• Required action: Where does the string "deploy" occur in the records? Copy each line that holds it.

• The data:
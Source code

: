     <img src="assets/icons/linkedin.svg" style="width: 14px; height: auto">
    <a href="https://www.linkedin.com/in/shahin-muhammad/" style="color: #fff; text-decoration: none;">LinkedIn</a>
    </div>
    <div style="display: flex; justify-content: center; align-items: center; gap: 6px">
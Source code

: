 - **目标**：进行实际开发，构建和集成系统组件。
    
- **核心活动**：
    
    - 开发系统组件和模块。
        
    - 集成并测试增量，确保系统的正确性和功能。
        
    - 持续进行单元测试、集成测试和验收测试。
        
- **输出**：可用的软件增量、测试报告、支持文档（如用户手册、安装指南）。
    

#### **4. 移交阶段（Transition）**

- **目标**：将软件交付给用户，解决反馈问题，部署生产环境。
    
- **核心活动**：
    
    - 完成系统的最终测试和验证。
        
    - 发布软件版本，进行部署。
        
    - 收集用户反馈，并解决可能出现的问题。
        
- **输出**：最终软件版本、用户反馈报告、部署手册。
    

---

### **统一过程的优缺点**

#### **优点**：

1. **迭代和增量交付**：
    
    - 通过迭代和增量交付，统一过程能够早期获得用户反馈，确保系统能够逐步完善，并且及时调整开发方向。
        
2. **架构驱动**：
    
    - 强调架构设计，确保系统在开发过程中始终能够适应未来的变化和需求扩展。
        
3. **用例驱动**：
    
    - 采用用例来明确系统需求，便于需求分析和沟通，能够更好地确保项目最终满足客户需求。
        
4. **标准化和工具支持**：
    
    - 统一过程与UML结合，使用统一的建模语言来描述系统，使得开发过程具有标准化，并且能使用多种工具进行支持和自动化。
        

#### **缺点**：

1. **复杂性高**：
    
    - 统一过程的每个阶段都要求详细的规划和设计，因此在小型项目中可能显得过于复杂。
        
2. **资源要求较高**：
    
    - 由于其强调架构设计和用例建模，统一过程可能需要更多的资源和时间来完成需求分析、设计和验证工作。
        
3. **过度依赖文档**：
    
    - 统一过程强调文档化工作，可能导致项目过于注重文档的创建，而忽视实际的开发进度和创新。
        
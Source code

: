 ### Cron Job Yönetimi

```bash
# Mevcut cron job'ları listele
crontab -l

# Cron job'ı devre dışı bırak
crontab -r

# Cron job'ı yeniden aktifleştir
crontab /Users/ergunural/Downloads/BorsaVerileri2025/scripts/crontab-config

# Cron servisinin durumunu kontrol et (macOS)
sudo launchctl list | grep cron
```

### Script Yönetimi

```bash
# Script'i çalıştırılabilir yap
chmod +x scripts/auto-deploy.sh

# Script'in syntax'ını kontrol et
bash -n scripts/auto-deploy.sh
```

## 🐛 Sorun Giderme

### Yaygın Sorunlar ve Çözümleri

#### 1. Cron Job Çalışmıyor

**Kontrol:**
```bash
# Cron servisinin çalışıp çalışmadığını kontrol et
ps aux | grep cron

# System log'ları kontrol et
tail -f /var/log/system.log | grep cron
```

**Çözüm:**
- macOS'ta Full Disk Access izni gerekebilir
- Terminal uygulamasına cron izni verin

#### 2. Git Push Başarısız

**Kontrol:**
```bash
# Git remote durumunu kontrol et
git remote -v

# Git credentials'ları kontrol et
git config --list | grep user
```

• Output for this exercise:
chmod +x scripts/auto-deploy.sh
bash -n scripts/auto-deploy.sh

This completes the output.